■ **HOW TO COMPLETE THIS TASK**:
The word "quality" may appear in some lines of the data; copy every such line.

(Dataset entries)
____

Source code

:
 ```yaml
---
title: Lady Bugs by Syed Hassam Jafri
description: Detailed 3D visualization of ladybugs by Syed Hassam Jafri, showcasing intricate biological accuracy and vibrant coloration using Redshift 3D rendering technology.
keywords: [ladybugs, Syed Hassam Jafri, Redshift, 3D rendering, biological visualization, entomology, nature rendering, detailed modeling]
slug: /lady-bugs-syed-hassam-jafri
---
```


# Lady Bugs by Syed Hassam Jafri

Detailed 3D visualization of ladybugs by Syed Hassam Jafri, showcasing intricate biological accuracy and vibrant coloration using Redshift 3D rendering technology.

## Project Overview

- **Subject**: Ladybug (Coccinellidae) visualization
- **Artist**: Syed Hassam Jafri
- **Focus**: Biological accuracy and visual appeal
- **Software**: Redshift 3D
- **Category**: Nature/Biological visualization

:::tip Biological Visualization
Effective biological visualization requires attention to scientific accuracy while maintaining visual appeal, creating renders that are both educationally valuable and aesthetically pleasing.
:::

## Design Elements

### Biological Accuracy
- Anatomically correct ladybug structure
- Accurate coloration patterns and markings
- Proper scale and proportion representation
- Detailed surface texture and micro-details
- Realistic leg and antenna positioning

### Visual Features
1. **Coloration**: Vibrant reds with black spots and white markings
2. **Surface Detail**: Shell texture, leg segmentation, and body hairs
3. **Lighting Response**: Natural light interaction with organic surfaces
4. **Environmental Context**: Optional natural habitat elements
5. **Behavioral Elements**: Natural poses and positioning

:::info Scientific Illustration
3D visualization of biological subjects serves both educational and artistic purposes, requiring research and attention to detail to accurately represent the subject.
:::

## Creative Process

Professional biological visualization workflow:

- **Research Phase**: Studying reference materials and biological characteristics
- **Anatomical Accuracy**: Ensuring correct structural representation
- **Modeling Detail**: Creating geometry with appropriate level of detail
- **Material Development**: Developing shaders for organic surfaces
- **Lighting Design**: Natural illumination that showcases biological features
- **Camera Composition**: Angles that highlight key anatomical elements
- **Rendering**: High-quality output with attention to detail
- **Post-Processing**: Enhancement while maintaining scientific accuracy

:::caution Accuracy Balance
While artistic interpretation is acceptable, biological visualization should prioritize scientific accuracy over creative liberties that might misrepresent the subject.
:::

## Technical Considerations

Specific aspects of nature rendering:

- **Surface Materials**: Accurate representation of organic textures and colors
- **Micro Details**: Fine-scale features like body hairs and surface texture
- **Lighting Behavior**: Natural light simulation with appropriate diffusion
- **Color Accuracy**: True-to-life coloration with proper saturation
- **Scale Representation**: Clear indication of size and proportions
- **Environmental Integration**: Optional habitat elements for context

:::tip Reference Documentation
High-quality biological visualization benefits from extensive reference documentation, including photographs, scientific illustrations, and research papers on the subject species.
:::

____

■ **SOLUTION**:
- **Rendering**: High-quality output with attention to detail
High-quality biological visualization benefits from extensive reference documentation, including photographs, scientific illustrations, and research papers on the subject species.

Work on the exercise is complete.